### WHAT TO DO
If a line of the records contains the word "mathbb", list it.

(Stored data)
+ + + +
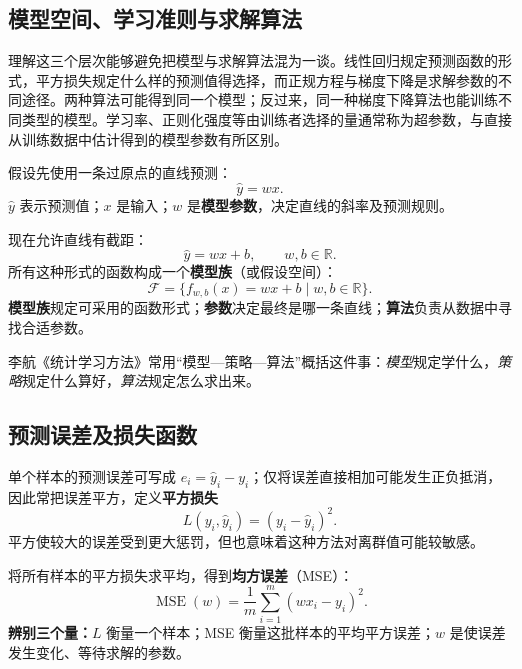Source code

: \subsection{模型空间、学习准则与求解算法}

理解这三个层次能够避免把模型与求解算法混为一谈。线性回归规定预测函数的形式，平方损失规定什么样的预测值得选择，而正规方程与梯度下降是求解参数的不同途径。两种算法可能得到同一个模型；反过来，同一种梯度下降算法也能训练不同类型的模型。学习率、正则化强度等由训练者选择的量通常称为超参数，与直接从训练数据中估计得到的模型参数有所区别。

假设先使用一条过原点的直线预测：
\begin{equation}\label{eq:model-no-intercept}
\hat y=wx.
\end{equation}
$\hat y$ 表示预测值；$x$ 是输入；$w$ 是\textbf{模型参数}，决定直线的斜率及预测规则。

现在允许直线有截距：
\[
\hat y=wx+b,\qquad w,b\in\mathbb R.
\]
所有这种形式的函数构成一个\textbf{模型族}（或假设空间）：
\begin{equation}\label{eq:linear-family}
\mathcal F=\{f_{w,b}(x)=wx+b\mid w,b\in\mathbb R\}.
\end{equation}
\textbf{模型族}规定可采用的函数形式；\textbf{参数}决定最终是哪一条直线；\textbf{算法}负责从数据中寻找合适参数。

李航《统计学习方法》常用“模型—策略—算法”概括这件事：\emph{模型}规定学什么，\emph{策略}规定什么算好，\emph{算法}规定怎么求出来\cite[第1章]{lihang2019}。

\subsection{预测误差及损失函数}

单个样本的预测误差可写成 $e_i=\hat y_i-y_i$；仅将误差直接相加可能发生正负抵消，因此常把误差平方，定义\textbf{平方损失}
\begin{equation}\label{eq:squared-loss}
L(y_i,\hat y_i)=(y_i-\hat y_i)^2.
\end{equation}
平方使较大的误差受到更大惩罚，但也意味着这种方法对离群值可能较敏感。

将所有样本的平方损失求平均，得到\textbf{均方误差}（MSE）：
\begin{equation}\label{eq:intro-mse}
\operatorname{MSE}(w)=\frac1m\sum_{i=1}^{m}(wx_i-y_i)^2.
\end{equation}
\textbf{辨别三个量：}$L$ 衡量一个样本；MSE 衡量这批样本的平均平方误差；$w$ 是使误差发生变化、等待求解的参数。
+ + + +
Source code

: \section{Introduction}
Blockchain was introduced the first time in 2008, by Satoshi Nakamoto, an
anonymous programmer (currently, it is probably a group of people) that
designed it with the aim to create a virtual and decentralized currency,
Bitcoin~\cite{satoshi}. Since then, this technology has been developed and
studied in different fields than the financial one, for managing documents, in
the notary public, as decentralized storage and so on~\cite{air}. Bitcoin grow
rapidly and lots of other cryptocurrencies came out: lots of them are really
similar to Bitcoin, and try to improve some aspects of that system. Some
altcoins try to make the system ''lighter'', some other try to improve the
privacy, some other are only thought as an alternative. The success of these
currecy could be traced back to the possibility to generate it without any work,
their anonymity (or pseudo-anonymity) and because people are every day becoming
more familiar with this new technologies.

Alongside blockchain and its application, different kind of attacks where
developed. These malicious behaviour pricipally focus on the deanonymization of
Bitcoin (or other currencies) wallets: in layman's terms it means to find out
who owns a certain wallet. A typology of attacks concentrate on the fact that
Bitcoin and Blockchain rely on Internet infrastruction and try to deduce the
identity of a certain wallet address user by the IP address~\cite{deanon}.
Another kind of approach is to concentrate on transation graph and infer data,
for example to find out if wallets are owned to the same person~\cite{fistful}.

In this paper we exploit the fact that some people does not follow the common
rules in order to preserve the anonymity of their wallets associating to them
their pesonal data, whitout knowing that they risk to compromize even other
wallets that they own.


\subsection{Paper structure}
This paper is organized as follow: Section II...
+ + + +
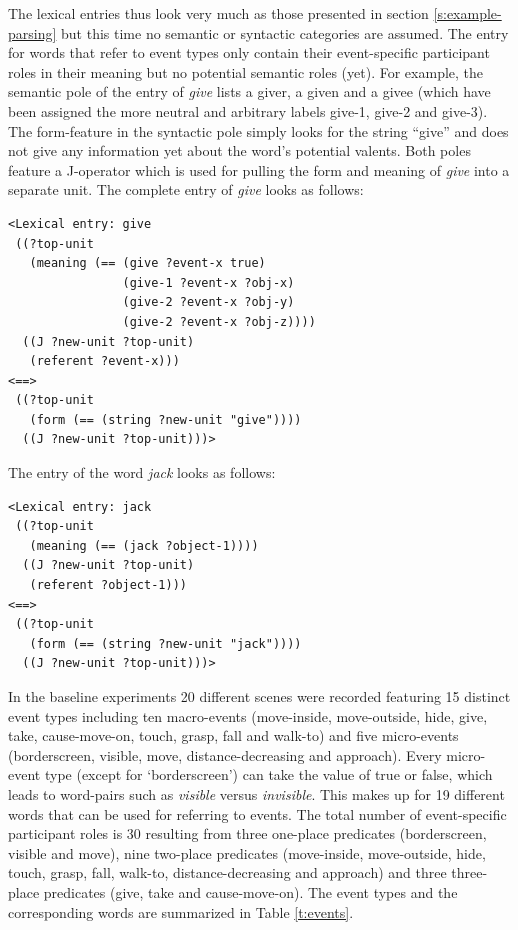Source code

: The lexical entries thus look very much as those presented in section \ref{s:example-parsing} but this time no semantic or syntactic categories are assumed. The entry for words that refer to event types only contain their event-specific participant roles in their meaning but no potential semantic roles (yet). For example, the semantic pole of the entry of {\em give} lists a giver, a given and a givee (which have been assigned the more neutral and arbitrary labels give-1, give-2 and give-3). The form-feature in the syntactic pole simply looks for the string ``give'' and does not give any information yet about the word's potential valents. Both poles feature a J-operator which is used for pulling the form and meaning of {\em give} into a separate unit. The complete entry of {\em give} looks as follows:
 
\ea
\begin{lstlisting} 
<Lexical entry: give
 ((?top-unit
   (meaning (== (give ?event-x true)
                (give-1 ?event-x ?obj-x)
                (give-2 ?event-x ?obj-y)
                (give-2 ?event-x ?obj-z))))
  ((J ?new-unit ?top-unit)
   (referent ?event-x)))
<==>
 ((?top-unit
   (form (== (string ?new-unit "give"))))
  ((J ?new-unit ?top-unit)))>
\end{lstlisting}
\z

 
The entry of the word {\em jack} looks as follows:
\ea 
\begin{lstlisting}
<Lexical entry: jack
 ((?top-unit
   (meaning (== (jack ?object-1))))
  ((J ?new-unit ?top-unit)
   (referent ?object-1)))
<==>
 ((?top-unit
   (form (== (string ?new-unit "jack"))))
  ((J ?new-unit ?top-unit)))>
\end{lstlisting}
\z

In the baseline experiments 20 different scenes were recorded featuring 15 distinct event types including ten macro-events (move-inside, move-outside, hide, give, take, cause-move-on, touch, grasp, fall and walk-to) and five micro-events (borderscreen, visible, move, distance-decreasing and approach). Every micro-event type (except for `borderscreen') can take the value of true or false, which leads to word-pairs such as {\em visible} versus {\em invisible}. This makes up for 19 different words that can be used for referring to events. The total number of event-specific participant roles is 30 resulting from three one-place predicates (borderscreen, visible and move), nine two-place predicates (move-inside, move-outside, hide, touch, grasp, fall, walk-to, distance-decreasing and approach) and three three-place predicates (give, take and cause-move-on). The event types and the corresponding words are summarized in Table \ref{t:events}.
+ + + +
### SOLUTION TO THIS EXERCISE
\hat y=wx+b,\qquad w,b\in\mathbb R.
\mathcal F=\{f_{w,b}(x)=wx+b\mid w,b\in\mathbb R\}.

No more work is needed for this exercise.